Car Accidents: 10 Possible Causes
The following are some of the most common reasons why car accidents occur. If you remember these risks and do everything you can to prevent them, you may help reduce the likelihood of being involved in a car accident.
- Drowsy drivers – Drowsy drivers are less attentive and have slow reaction times. They may fall asleep at the wheel and drift into another lane. According to the Centers for Disease Control, drowsy drivers cause 2.5% of fatal crashes and 2% of injury crashes in the US annually.
- Drunk drivers – Drunk drivers account for over 300,000 car accidents every day in the US. In Wisconsin, it is illegal for drivers to be on the road with a BAC of 0.08 percent or higher. Despite the risks, many drunk drivers venture out on the road every day, endangering not only their lives but the lives of others.
- Drivers under the influence of drugs – Alcohol is the substance most often blamed for car accidents, but drugs like marijuana and prescription pills also play a huge role in DUI-related accidents. Like alcohol, drugs impair driver judgment and significantly slow reaction times.
- Texting while driving – Texting while driving is a scary, growing national trend. Texting is an obvious distraction which keeps eyes off the road and at least one hand off the steering wheel.
- Distracted drivers – Common forms of distraction for drivers include eating, drinking, daydreaming, smoking and cell phone use.

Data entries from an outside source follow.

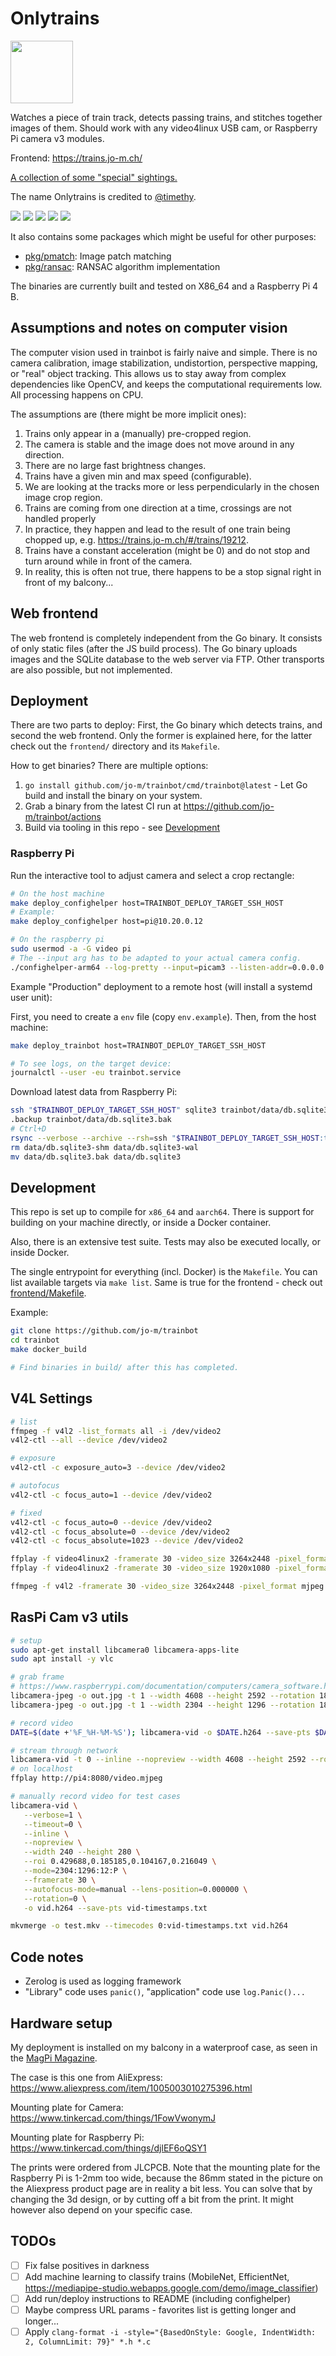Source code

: # Onlytrains

<img src="frontend/src/assets/logo-day.svg" height="100" width="100">

Watches a piece of train track, detects passing trains, and stitches together images of them.
Should work with any video4linux USB cam, or Raspberry Pi camera v3 modules.

Frontend: <https://trains.jo-m.ch/>

[A collection of some "special" sightings.](https://trains.jo-m.ch/#/trains/list?filter={%22where%22:{%22favs%22:%22id+IN+(577,2405,2320,2193,1342,1039,343,407,350,307,1724,887,2485,3002,2950,2949,2896,2870,2853,2839,2827,2815,2802,3403,3224,3008,2766,2483,3410,3425,3424,3592,3576,3986,3715,2462,3846,3903,3981,3999,3971,4045,4160,4051,4362,4300,4504,4484,4456,4669,4794,4792,4790,4796,4797,4801,4813,4814,4815,4816,4818,4820,4827,4829,4831,4841,4840,4839,4876,4874,4873,4855,4844,4894,4890,4889,4883,4882,5058,5045,5272,5257,5241,5148,5146,4823,5437,2754,3770,3768,4025,4158,4426,4430,5325,5401,6124,6567,6560,6553,5972,5535,5700,6786,7232,8332,8334,8137,7911,8532,8518,8496,8415,7956,7939,7136,7000,7001,9328,9321,9286,9281,9213,9207,9188,9649,9648,9621,9614,9584,9529,9528,9450,9422,9268,9231,9179,9175,8786,8588,11529,11420,11406,11224,11292,11223,11199,11101,11094,11027,11014,10773,10626,10349,10333,9846,9866,9814,12424,12345,12324,12216,12219,12221,12226,12235,12556,13024,12607,13267,13989,13988,13979,13914,13909,13896,13886,13728,13513,13507,13461,12410,12331,14193,14184,14213,14252,14336,14362,14373,13420,3643,13489,13460,13499,15347,15276,15263,15201,15068,15033,14985,14809,14821,14702,15443,15435,15414,15374,17103,17089,17088,17087,17084,17063,17058,17054,16954,16952,16896,16895,16890,16878,16876,16864,16856,16838,16690,16644,16388,16386,16296,16283,16282,16269,16255,16239,16152,16127,16113,16100,16086,16072,16053,15923,15885,15879,15877,15874,15783,15691,15673,15615,15577,15564,18079,14479,138,11810,18090,17983,17974,17962,17956,17860,17581,17536,17472,17471,17468,17305,17252,17211,17190,18288,18599,18538,20417,20421,20150,19604,19515,19259,19260,20426,15457,21289,20885,20862,20818,20808,20479,19387,19342,19317,18342,21282,21215,21098,21085,21782,21775,21749,21737,22835,19805,20863,22033,22317,22360,22655,23107,23215,23185,23244,23253,23258,23373,23445,23510,23538,23587,23562,23614,23671,23905,23906,23923,24016,24046,25260,25205,25087,25054,25024,24930,24508,24496,24487,24409,24378,24274,25636,25617,25616,25595,25587,25533,25298,27421,27388,27305,27301,27157,27154,27141,26997,26923,26811,26752,26713,26701,26588,26535,26521,26412,26394,26281,26274,26198,26141,25851,25777,25776,25752,25664,28510,28505,28393,28475,28503,28390,28310,28241,28180,28080,27560,29291,29282,29275,29252,29158,29096,29088,32739,32732,32702,32694,32590,32395,32380,33881,33855,33850,33816,33803,33725,33675,33489,33390,33352,33320,33309,33290,33165,33070,33063,33057,33044)%22}})

The name Onlytrains is credited to [@timethy](https://github.com/timethy).

[<img src="internal/pkg/stitch/testdata/set0/day.jpg">](internal/pkg/stitch/testdata/set0/day.jpg)
[<img src="internal/pkg/stitch/testdata/set0/night.jpg">](internal/pkg/stitch/testdata/set0/night.jpg)
[<img src="internal/pkg/stitch/testdata/set0/rain.jpg">](internal/pkg/stitch/testdata/set0/rain.jpg)
[<img src="internal/pkg/stitch/testdata/set0/snow.jpg">](internal/pkg/stitch/testdata/set0/snow.jpg)
[<img src="demo.gif">](demo.gif)

It also contains some packages which might be useful for other purposes:

* [pkg/pmatch](pkg/pmatch/pkg.go): Image patch matching
* [pkg/ransac](pkg/ransac/ransac.go): RANSAC algorithm implementation

The binaries are currently built and tested on X86_64 and a Raspberry Pi 4 B.

## Assumptions and notes on computer vision

The computer vision used in trainbot is fairly naive and simple.
There is no camera calibration, image stabilization, undistortion, perspective mapping, or "real" object tracking.
This allows us to stay away from complex dependencies like OpenCV, and keeps the computational requirements low.
All processing happens on CPU.

The assumptions are (there might be more implicit ones):

1. Trains only appear in a (manually) pre-cropped region.
1. The camera is stable and the image does not move around in any direction.
1. There are no large fast brightness changes.
1. Trains have a given min and max speed (configurable).
1. We are looking at the tracks more or less perpendicularly in the chosen image crop region.
1. Trains are coming from one direction at a time, crossings are not handled properly
  1. In practice, they happen and lead to the result of one train being chopped up, e.g. https://trains.jo-m.ch/#/trains/19212.
1. Trains have a constant acceleration (might be 0) and do not stop and turn around while in front of the camera.
  1. In reality, this is often not true, there happens to be a stop signal right in front of my balcony...

## Web frontend

The web frontend is completely independent from the Go binary.
It consists of only static files (after the JS build process).
The Go binary uploads images and the SQLite database to the web server via FTP.
Other transports are also possible, but not implemented.

## Deployment

There are two parts to deploy: First, the Go binary which detects trains, and second the web frontend. Only the former is explained here, for the latter check out the `frontend/` directory and its `Makefile`.

How to get binaries?
There are multiple options:

1. `go install github.com/jo-m/trainbot/cmd/trainbot@latest` - Let Go build and install the binary on your system.
2. Grab a binary from the latest CI run at https://github.com/jo-m/trainbot/actions
3. Build via tooling in this repo - see [Development](#development)

### Raspberry Pi

Run the interactive tool to adjust camera and select a crop rectangle:

```bash
# On the host machine
make deploy_confighelper host=TRAINBOT_DEPLOY_TARGET_SSH_HOST
# Example:
make deploy_confighelper host=pi@10.20.0.12

# On the raspberry pi
sudo usermod -a -G video pi
# The --input arg has to be adapted to your actual camera config.
./confighelper-arm64 --log-pretty --input=picam3 --listen-addr=0.0.0.0:8080
```

Example "Production" deployment to a remote host (will install a systemd user unit):

First, you need to create a `env` file (copy `env.example`).
Then, from the host machine:

```bash
make deploy_trainbot host=TRAINBOT_DEPLOY_TARGET_SSH_HOST

# To see logs, on the target device:
journalctl --user -eu trainbot.service
```

Download latest data from Raspberry Pi:

```bash
ssh "$TRAINBOT_DEPLOY_TARGET_SSH_HOST" sqlite3 trainbot/data/db.sqlite3
.backup trainbot/data/db.sqlite3.bak
# Ctrl+D
rsync --verbose --archive --rsh=ssh "$TRAINBOT_DEPLOY_TARGET_SSH_HOST:trainbot/data/" data/
rm data/db.sqlite3-shm data/db.sqlite3-wal
mv data/db.sqlite3.bak data/db.sqlite3
```

## Development

This repo is set up to compile for `x86_64` and `aarch64`.
There is support for building on your machine directly, or inside a Docker container.

Also, there is an extensive test suite.
Tests may also be executed locally, or inside Docker.

The single entrypoint for everything (incl. Docker) is the `Makefile`.
You can list available targets via `make list`.
Same is true for the frontend - check out [frontend/Makefile](frontend/Makefile).

Example:

```bash
git clone https://github.com/jo-m/trainbot
cd trainbot
make docker_build

# Find binaries in build/ after this has completed.
```

## V4L Settings

```bash
# list
ffmpeg -f v4l2 -list_formats all -i /dev/video2
v4l2-ctl --all --device /dev/video2

# exposure
v4l2-ctl -c exposure_auto=3 --device /dev/video2

# autofocus
v4l2-ctl -c focus_auto=1 --device /dev/video2

# fixed
v4l2-ctl -c focus_auto=0 --device /dev/video2
v4l2-ctl -c focus_absolute=0 --device /dev/video2
v4l2-ctl -c focus_absolute=1023 --device /dev/video2

ffplay -f video4linux2 -framerate 30 -video_size 3264x2448 -pixel_format mjpeg /dev/video2
ffplay -f video4linux2 -framerate 30 -video_size 1920x1080 -pixel_format mjpeg /dev/video2

ffmpeg -f v4l2 -framerate 30 -video_size 3264x2448 -pixel_format mjpeg -i /dev/video2 output.avi
```

## RasPi Cam v3 utils

```bash
# setup
sudo apt-get install libcamera0 libcamera-apps-lite
sudo apt install -y vlc

# grab frame
# https://www.raspberrypi.com/documentation/computers/camera_software.html#libcamera-and-libcamera-apps
libcamera-jpeg -o out.jpg -t 1 --width 4608 --height 2592 --rotation 180 --autofocus-mode=manual --lens-position=2
libcamera-jpeg -o out.jpg -t 1 --width 2304 --height 1296 --rotation 180 --autofocus-mode=manual --lens-position=4.5 --roi 0.25,0.5,0.5,0.5

# record video
DATE=$(date +'%F_%H-%M-%S'); libcamera-vid -o $DATE.h264 --save-pts $DATE.txt --width 1080 --height 720 --rotation 180 --autofocus-mode=manual --lens-position=0 -t 0

# stream through network
libcamera-vid -t 0 --inline --nopreview --width 4608 --height 2592 --rotation 180 --codec mjpeg --framerate 5 --listen -o tcp://0.0.0.0:8080 --autofocus-mode=manual --lens-position=0 --roi 0.25,0.5,0.5,0.5
# on localhost
ffplay http://pi4:8080/video.mjpeg

# manually record video for test cases
libcamera-vid \
   --verbose=1 \
   --timeout=0 \
   --inline \
   --nopreview \
   --width 240 --height 280 \
   --roi 0.429688,0.185185,0.104167,0.216049 \
   --mode=2304:1296:12:P \
   --framerate 30 \
   --autofocus-mode=manual --lens-position=0.000000 \
   --rotation=0 \
   -o vid.h264 --save-pts vid-timestamps.txt

mkvmerge -o test.mkv --timecodes 0:vid-timestamps.txt vid.h264
```

## Code notes

* Zerolog is used as logging framework
* "Library" code uses `panic()`, "application" code use `log.Panic()...`

## Hardware setup

My deployment is installed on my balcony in a waterproof case, as seen in the [MagPi Magazine](https://magpi.raspberrypi.com/issues/131).

The case is this one from AliExpress: https://www.aliexpress.com/item/1005003010275396.html

Mounting plate for Camera: https://www.tinkercad.com/things/1FowVwonymJ

Mounting plate for Raspberry Pi: https://www.tinkercad.com/things/djlEF6oQSY1

The prints were ordered from JLCPCB.
Note that the mounting plate for the Raspberry Pi is 1-2mm too wide, because the 86mm stated in the picture on the Aliexpress product page are in reality a bit less. You can solve that by changing the 3d design, or by cutting off a bit from the print. It might however also depend on your specific case.

## TODOs

- [ ] Fix false positives in darkness
- [ ] Add machine learning to classify trains (MobileNet, EfficientNet, https://mediapipe-studio.webapps.google.com/demo/image_classifier)
- [ ] Add run/deploy instructions to README (including confighelper)
- [ ] Maybe compress URL params - favorites list is getting longer and longer...
- [ ] Apply `clang-format -i -style="{BasedOnStyle: Google, IndentWidth: 2, ColumnLimit: 79}" *.h *.c`
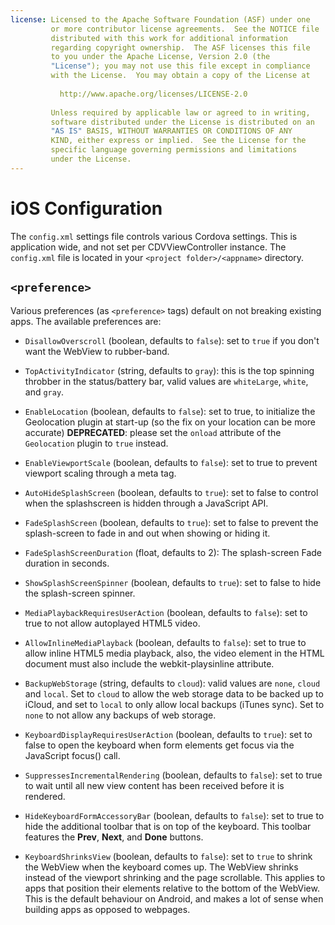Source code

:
 ```yaml
---
license: Licensed to the Apache Software Foundation (ASF) under one
         or more contributor license agreements.  See the NOTICE file
         distributed with this work for additional information
         regarding copyright ownership.  The ASF licenses this file
         to you under the Apache License, Version 2.0 (the
         "License"); you may not use this file except in compliance
         with the License.  You may obtain a copy of the License at
         
           http://www.apache.org/licenses/LICENSE-2.0
         
         Unless required by applicable law or agreed to in writing,
         software distributed under the License is distributed on an
         "AS IS" BASIS, WITHOUT WARRANTIES OR CONDITIONS OF ANY
         KIND, either express or implied.  See the License for the
         specific language governing permissions and limitations
         under the License.
---
```


# iOS Configuration

The `config.xml` settings file controls various Cordova settings.
This is application wide, and not set per CDVViewController instance.
The `config.xml` file is located in your `<project folder>/<appname>`
directory.

## `<preference>`

Various preferences (as `<preference>` tags) default on not breaking
existing apps. The available preferences are:

* `DisallowOverscroll` (boolean, defaults to `false`): set to `true` if
  you don't want the WebView to rubber-band.

* `TopActivityIndicator` (string, defaults to `gray`): this is the top
  spinning throbber in the status/battery bar, valid values are
  `whiteLarge`, `white`, and `gray`.

* `EnableLocation` (boolean, defaults to `false`): set to true, to
  initialize the Geolocation plugin at start-up (so the fix on your
  location can be more accurate) **DEPRECATED**: please set the
  `onload` attribute of the `Geolocation` plugin to `true`
  instead.

* `EnableViewportScale` (boolean, defaults to `false`): set to true to
  prevent viewport scaling through a meta tag.

* `AutoHideSplashScreen` (boolean, defaults to `true`): set to false to
  control when the splashscreen is hidden through a JavaScript API.

* `FadeSplashScreen` (boolean, defaults to `true`): set to false to
  prevent the splash-screen to fade in and out when showing or hiding
  it.

* `FadeSplashScreenDuration` (float, defaults to 2): The splash-screen
  Fade duration in seconds.

* `ShowSplashScreenSpinner` (boolean, defaults to `true`): set to false
  to hide the splash-screen spinner.

* `MediaPlaybackRequiresUserAction` (boolean, defaults to `false`): set
  to true to not allow autoplayed HTML5 video.

* `AllowInlineMediaPlayback` (boolean, defaults to `false`): set to
  true to allow inline HTML5 media playback, also, the video element
  in the HTML document must also include the webkit-playsinline
  attribute.

* `BackupWebStorage` (string, defaults to `cloud`): valid values are
  `none`, `cloud` and `local`. Set to `cloud` to allow the web
  storage data to be backed up to iCloud, and set to `local` to only
  allow local backups (iTunes sync). Set to `none` to not allow any
  backups of web storage.

* `KeyboardDisplayRequiresUserAction` (boolean, defaults to `true`):
  set to false to open the keyboard when form elements get focus via
  the JavaScript focus() call.

* `SuppressesIncrementalRendering` (boolean, defaults to `false`): set
  to true to wait until all new view content has been received
  before it is rendered.

* `HideKeyboardFormAccessoryBar` (boolean, defaults to `false`): set to
  true to hide the additional toolbar that is on top of the
  keyboard. This toolbar features the __Prev__, __Next__, and __Done__
  buttons.

* `KeyboardShrinksView` (boolean, defaults to `false`): set to `true` to
  shrink the WebView when the keyboard comes up. The WebView shrinks
  instead of the viewport shrinking and the page scrollable. This
  applies to apps that position their elements relative to the bottom
  of the WebView. This is the default behaviour on Android, and makes
  a lot of sense when building apps as opposed to webpages.
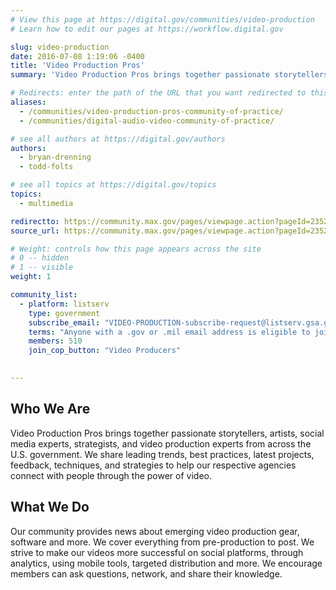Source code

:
 ```yaml
---
# View this page at https://digital.gov/communities/video-production
# Learn how to edit our pages at https://workflow.digital.gov

slug: video-production
date: 2016-07-08 1:19:06 -0400
title: 'Video Production Pros'
summary: 'Video Production Pros brings together passionate storytellers, artists, social media experts, strategists, and video production experts from across the U.S. government.'

# Redirects: enter the path of the URL that you want redirected to this page
aliases:
  - /communities/video-production-pros-community-of-practice/
  - /communities/digital-audio-video-community-of-practice/

# see all authors at https://digital.gov/authors
authors:
  - bryan-drenning
  - todd-folts

# see all topics at https://digital.gov/topics
topics:
  - multimedia

redirectto: https://community.max.gov/pages/viewpage.action?pageId=2352827404
source_url: https://community.max.gov/pages/viewpage.action?pageId=2352827404

# Weight: controls how this page appears across the site
# 0 -- hidden
# 1 -- visible
weight: 1

community_list:
  - platform: listserv
    type: government
    subscribe_email: "VIDEO-PRODUCTION-subscribe-request@listserv.gsa.gov"
    terms: "Anyone with a .gov or .mil email address is eligible to join."
    members: 510   
    join_cop_button: "Video Producers"
    

---
```

## Who We Are

Video Production Pros brings together passionate storytellers, artists, social media experts, strategists, and video production experts from across the U.S. government. We share leading trends, best practices, latest projects, feedback, techniques, and strategies to help our respective agencies connect with people through the power of video.

## What We Do

Our community provides news about emerging video production gear, software and more. We cover everything from pre-production to post. We strive to make our videos more successful on social platforms, through analytics, using mobile tools, targeted distribution and more. We encourage members can ask questions, network, and share their knowledge.
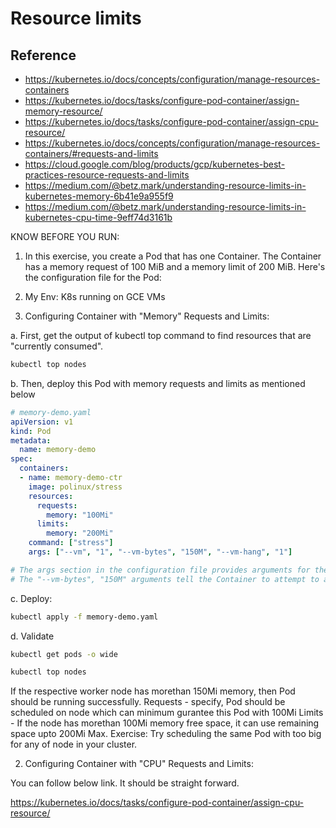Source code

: # Resource limits

## Reference

* https://kubernetes.io/docs/concepts/configuration/manage-resources-containers
* https://kubernetes.io/docs/tasks/configure-pod-container/assign-memory-resource/
* https://kubernetes.io/docs/tasks/configure-pod-container/assign-cpu-resource/
* https://kubernetes.io/docs/concepts/configuration/manage-resources-containers/#requests-and-limits
* https://cloud.google.com/blog/products/gcp/kubernetes-best-practices-resource-requests-and-limits
* https://medium.com/@betz.mark/understanding-resource-limits-in-kubernetes-memory-6b41e9a955f9
* https://medium.com/@betz.mark/understanding-resource-limits-in-kubernetes-cpu-time-9eff74d3161b

KNOW BEFORE YOU RUN:

1. In this exercise, you create a Pod that has one Container. 
The Container has a memory request of 100 MiB and a memory limit of 200 MiB. 
Here's the configuration file for the Pod:

2. My Env: K8s running on GCE VMs

1. Configuring Container with "Memory" Requests and Limits:

a. First, get the output of kubectl top command to find resources that are "currently consumed".

```bash
kubectl top nodes
```

b. Then, deploy this Pod with memory requests and limits as mentioned below

```yaml
# memory-demo.yaml
apiVersion: v1
kind: Pod
metadata:
  name: memory-demo
spec:
  containers:
  - name: memory-demo-ctr
    image: polinux/stress
    resources:
      requests:
        memory: "100Mi"
      limits:
        memory: "200Mi"
    command: ["stress"]
    args: ["--vm", "1", "--vm-bytes", "150M", "--vm-hang", "1"]

# The args section in the configuration file provides arguments for the Container when it starts. 
# The "--vm-bytes", "150M" arguments tell the Container to attempt to allocate 150 MiB of memory
```



c. Deploy:

```bash
kubectl apply -f memory-demo.yaml
```

d. Validate

```bash
kubectl get pods -o wide

kubectl top nodes
```

If the respective worker node has morethan 150Mi memory, then Pod should be running successfully.
Requests - specify, Pod should be scheduled on node which can minimum gurantee this Pod with 100Mi
Limits - If the node has morethan 100Mi memory free space, it can use remaining space upto 200Mi Max.
Exercise: Try scheduling the same Pod with too big for any of node in your cluster.

2. Configuring Container with "CPU" Requests and Limits:

You can follow below link. It should be straight forward.

https://kubernetes.io/docs/tasks/configure-pod-container/assign-cpu-resource/
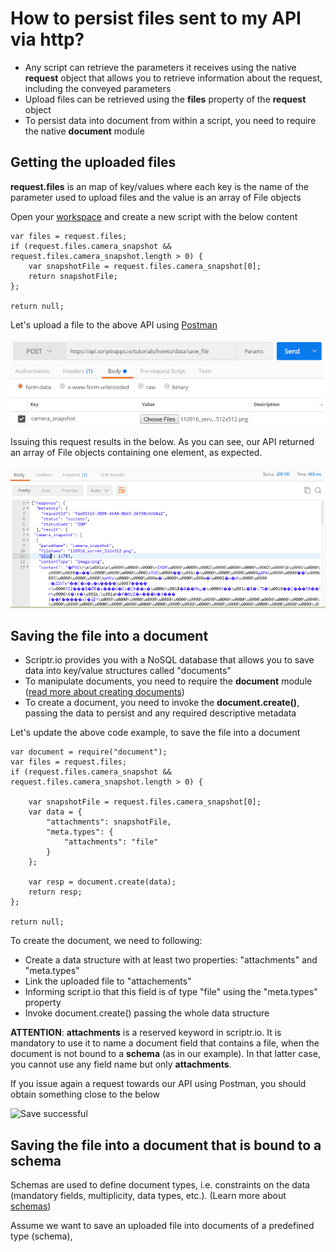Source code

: # How to persist files sent to my API via http?

- Any script can retrieve the parameters it receives using the native **request** object that allows you to retrieve information about the request, including the conveyed parameters
- Upload files can be retrieved using the **files** property of the **request** object
- To persist data into document from within a script, you need to require the native **document** module

## Getting the uploaded files

**request.files** is an map of key/values where each key is the name of the parameter used to upload files and the value is an array of File objects

Open your [workspace](https://www.scriptr.io/workspace) and create a new script with the below content
```
var files = request.files;
if (request.files.camera_snapshot && request.files.camera_snapshot.length > 0) {
    var snapshotFile = request.files.camera_snapshot[0];
    return snapshotFile;
};

return null;
```
 
Let's upload a file to the above API using [Postman](https://www.getpostman.com/)

![Upload file](./images/get_files.png)

Issuing this request results in the below. As you can see, our API returned an array of File objects containing one element, as expected.

![Upload result](./images/upload_file_return.png)

## Saving the file into a document

- Scriptr.io provides you with a NoSQL database that allows you to save data into key/value structures called "documents"
- To manipulate documents, you need to require the **document** module ([read more about creating documents](./persist_data.md))
- To create a document, you need to invoke the **document.create()**, passing the data to persist and any required descriptive metadata

Let's update the above code example, to save the file into a document

```
var document = require("document");
var files = request.files;
if (request.files.camera_snapshot && request.files.camera_snapshot.length > 0) {
    
    var snapshotFile = request.files.camera_snapshot[0];
    var data = {
    	"attachments": snapshotFile, 
        "meta.types": {
            "attachments": "file"
        }
    };
    
	var resp = document.create(data);
    return resp;
};

return null;
```
To create the document, we need to following:
- Create a data structure with at least two properties: "attachments" and "meta.types"
- Link the  uploaded file to "attachements" 
- Informing script.io that this field is of type "file" using the "meta.types" property
- Invoke document.create() passing the whole data structure

**ATTENTION**: **attachments** is a reserved keyword in scriptr.io. It is mandatory to use it to name a document field that contains a file, when the document is not bound to a **schema** (as in our example). In that latter case, you cannot use any field name but only **attachments**. 

If you issue again a request towards our API using Postman, you should obtain something close to the below

![Save successful](./images/ave_file_return.png)

## Saving the file into a document that is bound to a schema

Schemas are used to define document types, i.e. constraints on the data (mandatory fields, multiplicity, data types, etc.). (Learn more about [schemas](./create_schema.md))

Assume we want to save an uploaded file into documents of a predefined type (schema),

- Confusing roadways – Missing signs and malfunctioning traffic lights are common causes for accidents. Additionally, unsavory weather conditions such as rain or sleet often contribute to driver confusion.
- Speeding – Generally, the faster a driver speeds, the less time there is to react. For this reason, speeding is the second most common cause of fatal crashes in the US.
- Elderly drivers – Elderly drivers are not always the cause of accidents. However, elderly drivers do have slowed response times and often have difficulty seeing, both of which can cause car accidents.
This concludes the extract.